Frank Gehry (b. 1929, Toronto) is best known as the author of complex curvilinear buildings, created using specially developed software. His select projects include the Guggenheim Museum Bilbao, the Walt Disney Concert Hall in Los Angeles, the Louis Vuitton Foundation in Paris, etc. He is the 1989 Pritzker Prize recipient. The lecture will expose Gehry's working method and analyze the experimentations that boosted the architect’ creative boom late in his career.
Born into a family of hereditary masons, Renzo Piano (b. 1937, Genoa) began exploring the design possibilities of other materials in his practice, finding unusual applications for metal and plastics. Having gained recognition for the Centre Pompidou building in Paris, designed in collaboration with Richard Rogers, Piano remains one of the most sought-after architects of museum spaces. His recent projects include the GES-2 House of Culture in Moscow.
The architectural firm of Norman Foster (b. 1935, Manchester), Foster + Partners, which currently employs 1,400 people, is often called a project factory, even though the factory’s products are always one-of-a-kind. Foster's high-tech buildings are erected on four continents frequently becoming international architectural highlights. In Russia, after Foster’s Project Orange and Crystal Island were abandoned in Moscow, the construction of the Russian Copper Company headquarters designed by the bureau was completed in Yekaterinburg in 2020.

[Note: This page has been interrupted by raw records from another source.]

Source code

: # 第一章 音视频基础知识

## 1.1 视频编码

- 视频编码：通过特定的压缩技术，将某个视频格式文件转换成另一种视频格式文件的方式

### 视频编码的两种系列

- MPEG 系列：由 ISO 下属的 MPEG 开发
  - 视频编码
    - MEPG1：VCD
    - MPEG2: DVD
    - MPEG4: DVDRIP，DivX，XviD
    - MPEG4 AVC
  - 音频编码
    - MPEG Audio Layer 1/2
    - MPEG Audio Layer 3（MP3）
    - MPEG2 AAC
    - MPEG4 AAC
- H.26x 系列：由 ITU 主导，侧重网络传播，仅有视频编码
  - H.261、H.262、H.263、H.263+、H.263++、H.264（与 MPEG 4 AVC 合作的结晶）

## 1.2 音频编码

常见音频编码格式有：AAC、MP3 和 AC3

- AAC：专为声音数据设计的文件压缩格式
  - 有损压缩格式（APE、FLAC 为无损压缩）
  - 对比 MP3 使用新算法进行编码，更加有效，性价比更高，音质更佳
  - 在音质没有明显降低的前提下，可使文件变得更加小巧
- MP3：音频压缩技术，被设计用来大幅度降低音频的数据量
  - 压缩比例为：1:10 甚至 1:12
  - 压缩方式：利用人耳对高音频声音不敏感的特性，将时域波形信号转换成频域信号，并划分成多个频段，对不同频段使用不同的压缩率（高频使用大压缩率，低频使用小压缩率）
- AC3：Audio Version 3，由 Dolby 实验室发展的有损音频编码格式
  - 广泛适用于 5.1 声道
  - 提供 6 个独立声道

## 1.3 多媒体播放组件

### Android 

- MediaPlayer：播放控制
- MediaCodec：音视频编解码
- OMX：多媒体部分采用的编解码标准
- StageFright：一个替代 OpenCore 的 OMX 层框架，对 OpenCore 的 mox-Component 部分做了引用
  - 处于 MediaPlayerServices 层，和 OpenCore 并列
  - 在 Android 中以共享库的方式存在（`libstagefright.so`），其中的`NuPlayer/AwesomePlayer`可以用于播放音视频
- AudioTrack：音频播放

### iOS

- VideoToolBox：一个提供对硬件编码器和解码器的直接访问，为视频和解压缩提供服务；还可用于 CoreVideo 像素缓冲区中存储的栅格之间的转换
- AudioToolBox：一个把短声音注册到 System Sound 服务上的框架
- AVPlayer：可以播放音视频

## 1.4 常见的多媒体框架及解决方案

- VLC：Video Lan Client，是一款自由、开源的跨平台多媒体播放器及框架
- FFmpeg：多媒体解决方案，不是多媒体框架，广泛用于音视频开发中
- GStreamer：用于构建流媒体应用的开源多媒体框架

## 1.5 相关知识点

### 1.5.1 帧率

Rem Koolhaas (b. 1944, Rotterdam) is a journalist-turned-architect, equally renowned for his theoretical papers and original building designs. His unorthodox approach to heritage preservation, which Koolhaas presented at the 2010 Venice Architecture Biennale, was embodied, among other projects, in the reconstruction of the modernist building of the Four Seasons restaurant in Gorky Park, which turned into Garage Museum of Contemporary Art’s main exhibition venue.
Representing the expressionist direction in contemporary architecture, Daniel Libeskind (b. 1946, Łódź) creates emotionally charged spaces that form a sequence endowed with its own unique narrative. This approach is most strikingly evident in the Jewish Museum in Berlin. Muscovites, meanwhile, had an opportunity to experience Libeskind’s method at the New Tretyakov Gallery in summer 2021—when visiting the show Dreams of Freedom. Romanticism in Russia and Germany, the space of which was designed by Libeskind.
Anna Bronovitskaya is an architectural historian, director of research at Moscow’s Institute of Modernism. Author of multiple publications on twentieth-century architecture.